Swift enforces strict type safety and does not implicitly promote or demote floating-point types. Arithmetic operations combining `Float16` with `Float` (32-bit) or `Double` (64-bit) require explicit initialization.

When converting from a higher-precision type to `Float16`, Swift rounds the value to the nearest representable `Float16` value according to the default IEEE 754 rounding mode (round to nearest, ties to even).

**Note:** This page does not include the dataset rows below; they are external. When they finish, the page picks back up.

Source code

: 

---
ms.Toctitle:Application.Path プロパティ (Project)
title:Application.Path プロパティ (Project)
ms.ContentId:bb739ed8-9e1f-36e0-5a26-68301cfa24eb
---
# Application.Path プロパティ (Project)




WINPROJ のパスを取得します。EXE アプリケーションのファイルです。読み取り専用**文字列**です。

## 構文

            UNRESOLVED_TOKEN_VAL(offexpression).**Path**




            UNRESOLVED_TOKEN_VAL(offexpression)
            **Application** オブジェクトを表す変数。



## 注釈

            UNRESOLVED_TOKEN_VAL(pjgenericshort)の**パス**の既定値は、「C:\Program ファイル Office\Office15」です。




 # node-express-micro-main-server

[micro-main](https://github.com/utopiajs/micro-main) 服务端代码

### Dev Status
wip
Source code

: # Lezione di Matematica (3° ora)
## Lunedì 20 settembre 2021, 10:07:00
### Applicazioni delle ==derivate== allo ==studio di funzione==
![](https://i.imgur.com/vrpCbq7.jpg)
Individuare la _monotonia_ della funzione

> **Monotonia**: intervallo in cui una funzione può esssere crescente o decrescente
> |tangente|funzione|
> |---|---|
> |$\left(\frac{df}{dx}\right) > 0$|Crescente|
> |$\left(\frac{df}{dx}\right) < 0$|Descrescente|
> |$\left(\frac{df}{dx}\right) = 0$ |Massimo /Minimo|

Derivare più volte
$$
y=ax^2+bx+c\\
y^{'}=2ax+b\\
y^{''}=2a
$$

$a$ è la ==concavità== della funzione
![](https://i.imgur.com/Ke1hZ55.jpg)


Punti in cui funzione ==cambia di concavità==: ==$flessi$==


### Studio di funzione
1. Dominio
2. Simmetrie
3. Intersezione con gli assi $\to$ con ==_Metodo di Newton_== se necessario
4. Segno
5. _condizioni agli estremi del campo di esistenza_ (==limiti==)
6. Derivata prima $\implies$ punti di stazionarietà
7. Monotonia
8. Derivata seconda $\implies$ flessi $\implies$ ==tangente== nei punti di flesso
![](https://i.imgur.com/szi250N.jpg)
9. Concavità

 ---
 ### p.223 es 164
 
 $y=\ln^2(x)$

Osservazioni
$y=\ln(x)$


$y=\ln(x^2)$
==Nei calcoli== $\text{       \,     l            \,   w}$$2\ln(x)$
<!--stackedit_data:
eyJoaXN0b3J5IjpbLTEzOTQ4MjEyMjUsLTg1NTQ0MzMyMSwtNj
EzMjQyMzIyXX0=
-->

If the source value exceeds `65504.0`, it resolves to `Float16.infinity`.

```swift theme={"dark"}
let doubleValue: Double = 70000.5
let floatValue: Float = 3.14159265

// Explicit downcasting
let halfFromDouble = Float16(doubleValue) // Evaluates to +Inf (overflow)
let halfFromFloat = Float16(floatValue)   // Evaluates to 3.14 (precision truncated)

// Arithmetic requires matching types
let a: Float16 = 5.0
let b: Float = 10.0
// let result = a + b // Compiler error: Binary operator '+' cannot be applied to operands of type 'Float16' and 'Float'
let result = a + Float16(b) 
```

## Hardware Architecture Dependency

The performance characteristics of `Float16` are strictly tied to the underlying instruction set architecture (ISA).

* **ARM Architecture:** On Apple Silicon (M-series) and A11 Bionic or newer, `Float16` operations are executed natively in hardware via the ARMv8.2-A FP16 extension, yielding single-cycle arithmetic instructions.
* **x86\_64 Architecture:** On Intel-based Macs, hardware support for native half-precision arithmetic is generally absent. The Swift compiler and LLVM backend handle `Float16` by emitting instructions that promote the 16-bit values to 32-bit `Float` registers for computation, and then truncate them back to 16 bits for memory storage. This software emulation incurs a computational overhead.